Updated 

Healthy Kids Festival set to promote active lifestyle for children


In an effort to reduce childhood obesity, the second annual Healthy Kids Festival is Sept. 28 at Paradise Park to teach families how to be healthy and active.

The free festival is scheduled from 10 a.m. to 2 p.m. at the park, 4775 McLeod Drive. According to Anne Lindsay, specialist in health and nutrition and exercise physiology at the University of Nevada Cooperative Extension, the purpose is to raise awareness during Childhood Obesity Month and to get kids excited about their health.

“Our goal is to teach kids how to eat healthy and stay active no matter what size or shape they are,” she said. “This is supposed to be a very educating and interactive experience.”

According to the Department of Health and Human Services’ Nevada Division of Public and Behavioral Health, 36.8 percent of children are overweight or obese in Nevada.

Over a quarter of Nevada’s population is considered obese at 26.7 percent. In Nevada, obesity affects roughly 60 percent of adults and 20 percent of children. The department describes someone who is overweight as having a body mass index (BMI) of 25 to 29.9, whereas someone who is obese has a BMI of 30 or more.

Across the nation, childhood obesity affects about 17 percent of the population.

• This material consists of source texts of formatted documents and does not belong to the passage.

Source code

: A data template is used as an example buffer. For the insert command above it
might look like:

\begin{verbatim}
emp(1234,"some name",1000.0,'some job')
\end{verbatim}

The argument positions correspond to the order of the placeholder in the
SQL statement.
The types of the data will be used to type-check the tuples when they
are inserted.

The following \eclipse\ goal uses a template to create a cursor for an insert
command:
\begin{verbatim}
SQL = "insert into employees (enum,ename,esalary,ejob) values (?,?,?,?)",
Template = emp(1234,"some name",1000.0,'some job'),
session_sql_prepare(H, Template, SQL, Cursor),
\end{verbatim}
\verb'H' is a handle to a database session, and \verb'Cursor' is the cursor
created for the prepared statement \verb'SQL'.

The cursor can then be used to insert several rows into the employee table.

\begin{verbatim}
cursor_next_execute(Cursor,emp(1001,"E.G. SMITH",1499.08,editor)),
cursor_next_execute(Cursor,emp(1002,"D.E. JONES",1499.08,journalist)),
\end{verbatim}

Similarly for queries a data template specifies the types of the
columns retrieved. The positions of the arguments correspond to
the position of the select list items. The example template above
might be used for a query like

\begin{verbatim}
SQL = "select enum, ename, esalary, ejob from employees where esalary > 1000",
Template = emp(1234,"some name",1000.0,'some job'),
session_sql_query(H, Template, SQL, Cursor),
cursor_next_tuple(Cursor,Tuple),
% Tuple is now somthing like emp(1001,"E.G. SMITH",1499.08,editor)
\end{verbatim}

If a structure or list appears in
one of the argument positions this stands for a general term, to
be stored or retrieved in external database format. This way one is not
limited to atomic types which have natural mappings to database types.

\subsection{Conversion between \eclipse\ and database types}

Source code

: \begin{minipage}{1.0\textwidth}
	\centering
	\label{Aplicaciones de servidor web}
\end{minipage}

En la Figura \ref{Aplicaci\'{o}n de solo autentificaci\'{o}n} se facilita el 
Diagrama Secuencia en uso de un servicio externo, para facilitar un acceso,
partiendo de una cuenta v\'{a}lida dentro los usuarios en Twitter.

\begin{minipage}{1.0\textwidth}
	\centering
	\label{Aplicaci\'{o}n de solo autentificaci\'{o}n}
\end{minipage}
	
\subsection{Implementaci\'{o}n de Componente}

“The childhood obesity rates have gone down just slightly nationally for the first time in years, but this still continues to be a major concern,” Lindsay said.

Lindsay, along with Lisa Coker, co-director of the festival, started the event as an extension of the All 4 Kids health and nutrition program at the extension. The program was created out of concern for the dramatic increase in childhood obesity.

According to its website, www.unce.unr.edu/programs/health, a person’s relationship with food and physical activity begins in infancy and is molded during childhood. Children who took part in the All 4 Kids program showed an 83 to 92 percent increase of fresh fruit intake.

Lindsay hopes that the Healthy Kids Festival will show similar results for those who attend.

“It’s been a vision of mine for the past four years to start this festival,” she said. “We wanted to reach low-income families and engage both children and parents towards a healthier lifestyle.”

The fair will focus on ways that children can become healthy through interactive activities and diets. It also is set to feature local musicians and dance instructors teaching children Zumba, hip-hop, country and salsa.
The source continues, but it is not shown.